Level of National Income or Output:

The fundamental reason for the differences in the levels of living between different countries is the difference in their levels of national income. The level of national income depends upon the total volume of production in the country. Those countries having higher national income or output enjoy higher standard of living, while the countries having lower national income or output have lower standard of living. The main reason why standard of living is much higher in the U.S.A. than in India is that the level of national output in the U.S.A. is much higher than that in India.

Now the question arises:

Why do some countries produce more than others? This brings us to the question of levels of productivity.

Level of Productivity:

The total amount of goods and services which a country is able to produce, and hence the standard of living it can provide to its people, depends upon the levels of productivity in different branches of economic activity such as agriculture, industry, transport, etc. The higher the productivity per person engaged in agriculture, industry, etc., the higher will be the national output and the standard 01 living of the people. Difference in productivity is the major cause of differences in standards of living between different countries.
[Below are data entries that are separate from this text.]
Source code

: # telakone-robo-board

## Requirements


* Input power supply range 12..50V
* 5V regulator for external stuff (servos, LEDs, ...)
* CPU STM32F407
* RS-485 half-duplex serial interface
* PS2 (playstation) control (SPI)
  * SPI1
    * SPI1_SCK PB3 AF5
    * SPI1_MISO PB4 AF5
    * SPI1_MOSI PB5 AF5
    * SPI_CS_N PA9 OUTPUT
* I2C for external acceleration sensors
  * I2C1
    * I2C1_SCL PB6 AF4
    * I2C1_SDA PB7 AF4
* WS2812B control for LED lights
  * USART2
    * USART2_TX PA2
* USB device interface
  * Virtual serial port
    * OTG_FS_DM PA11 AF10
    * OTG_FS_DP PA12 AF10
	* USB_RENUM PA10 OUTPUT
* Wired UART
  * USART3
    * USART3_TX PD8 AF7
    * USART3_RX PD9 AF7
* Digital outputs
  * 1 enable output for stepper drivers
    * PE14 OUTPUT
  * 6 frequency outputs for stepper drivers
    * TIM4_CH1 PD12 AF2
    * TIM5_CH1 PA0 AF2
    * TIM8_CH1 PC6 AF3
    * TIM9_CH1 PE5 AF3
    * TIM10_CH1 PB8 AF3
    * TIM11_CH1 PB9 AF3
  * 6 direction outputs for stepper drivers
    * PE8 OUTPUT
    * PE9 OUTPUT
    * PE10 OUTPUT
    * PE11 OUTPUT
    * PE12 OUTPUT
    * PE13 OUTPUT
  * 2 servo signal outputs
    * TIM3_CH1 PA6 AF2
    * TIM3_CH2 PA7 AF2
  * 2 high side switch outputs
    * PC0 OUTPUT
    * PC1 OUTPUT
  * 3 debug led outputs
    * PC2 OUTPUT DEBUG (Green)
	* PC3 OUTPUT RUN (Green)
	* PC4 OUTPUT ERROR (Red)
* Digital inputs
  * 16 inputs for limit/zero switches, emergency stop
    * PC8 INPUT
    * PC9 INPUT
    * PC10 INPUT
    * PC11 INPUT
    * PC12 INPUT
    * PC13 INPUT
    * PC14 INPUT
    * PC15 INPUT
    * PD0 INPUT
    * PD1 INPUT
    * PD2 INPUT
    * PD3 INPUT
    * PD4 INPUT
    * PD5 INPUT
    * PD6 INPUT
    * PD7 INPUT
For example, in 1951, average productivity per person engaged in agriculture in the U.S.A. was 2,722 dollars, while it was only 147 dollars in India. (Productivity has been expressed and measured in U.S. dollars in order to have a comparative view). This productivity per person engaged in agriculture was 2,336 dollars in Canada and 1,806 dollars in the U.K.

Further, average productivity per person engaged in manufacturing was 5,488 dollars in the U.S.A., 2,815 dollars in Canada, 1,332 dollars in the U.K. and only 320 dollars in India. The relative position is not much different even today.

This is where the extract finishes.